Segment Start: Dataset records
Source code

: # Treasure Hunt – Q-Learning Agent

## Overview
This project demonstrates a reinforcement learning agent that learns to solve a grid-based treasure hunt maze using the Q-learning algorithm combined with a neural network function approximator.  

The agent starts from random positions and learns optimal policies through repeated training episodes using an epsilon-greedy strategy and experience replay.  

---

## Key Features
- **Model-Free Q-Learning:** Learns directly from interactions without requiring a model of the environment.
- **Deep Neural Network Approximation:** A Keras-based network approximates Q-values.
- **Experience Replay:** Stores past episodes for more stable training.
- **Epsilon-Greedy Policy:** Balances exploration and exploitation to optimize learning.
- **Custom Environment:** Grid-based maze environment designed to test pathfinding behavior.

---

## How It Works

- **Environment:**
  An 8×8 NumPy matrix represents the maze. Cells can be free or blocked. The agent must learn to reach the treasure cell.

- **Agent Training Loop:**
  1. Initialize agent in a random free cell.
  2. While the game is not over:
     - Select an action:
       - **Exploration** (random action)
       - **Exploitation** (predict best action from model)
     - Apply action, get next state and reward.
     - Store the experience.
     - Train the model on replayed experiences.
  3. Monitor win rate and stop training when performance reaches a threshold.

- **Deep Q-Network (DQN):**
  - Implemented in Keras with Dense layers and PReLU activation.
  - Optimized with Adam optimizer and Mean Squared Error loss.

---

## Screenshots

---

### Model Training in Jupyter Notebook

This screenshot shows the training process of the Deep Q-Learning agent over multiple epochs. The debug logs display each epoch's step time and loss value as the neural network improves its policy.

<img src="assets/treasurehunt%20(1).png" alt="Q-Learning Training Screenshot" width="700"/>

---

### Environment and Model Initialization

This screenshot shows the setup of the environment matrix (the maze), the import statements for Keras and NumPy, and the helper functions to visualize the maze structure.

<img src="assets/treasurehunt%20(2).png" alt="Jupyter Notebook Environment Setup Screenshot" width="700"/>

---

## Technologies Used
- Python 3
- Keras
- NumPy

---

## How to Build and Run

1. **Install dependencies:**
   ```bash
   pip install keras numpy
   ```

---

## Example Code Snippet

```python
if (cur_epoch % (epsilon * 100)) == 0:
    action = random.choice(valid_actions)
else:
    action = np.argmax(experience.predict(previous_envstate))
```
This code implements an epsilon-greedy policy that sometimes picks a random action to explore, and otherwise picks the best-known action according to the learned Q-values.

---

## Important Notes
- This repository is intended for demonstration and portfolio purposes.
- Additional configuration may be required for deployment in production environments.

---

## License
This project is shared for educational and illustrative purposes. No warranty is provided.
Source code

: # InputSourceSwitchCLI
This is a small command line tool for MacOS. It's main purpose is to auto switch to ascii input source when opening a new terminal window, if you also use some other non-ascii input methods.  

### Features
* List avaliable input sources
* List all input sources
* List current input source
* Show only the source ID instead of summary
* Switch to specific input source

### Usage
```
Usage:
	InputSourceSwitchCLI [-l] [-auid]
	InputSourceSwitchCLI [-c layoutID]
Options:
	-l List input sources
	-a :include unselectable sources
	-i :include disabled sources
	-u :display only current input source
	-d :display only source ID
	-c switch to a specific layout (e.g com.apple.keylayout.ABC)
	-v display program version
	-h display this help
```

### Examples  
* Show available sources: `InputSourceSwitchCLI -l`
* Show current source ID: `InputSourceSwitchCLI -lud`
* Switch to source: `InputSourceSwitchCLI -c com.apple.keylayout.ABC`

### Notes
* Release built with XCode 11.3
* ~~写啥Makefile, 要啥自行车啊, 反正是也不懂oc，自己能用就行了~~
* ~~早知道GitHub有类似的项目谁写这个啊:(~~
Segment End: Dataset records
▶ Problem details:
Check each line of the data above for the string "List", and copy the ones that have it.

▶ Written answer:
* List avaliable input sources
* List all input sources
* List current input source
	-l List input sources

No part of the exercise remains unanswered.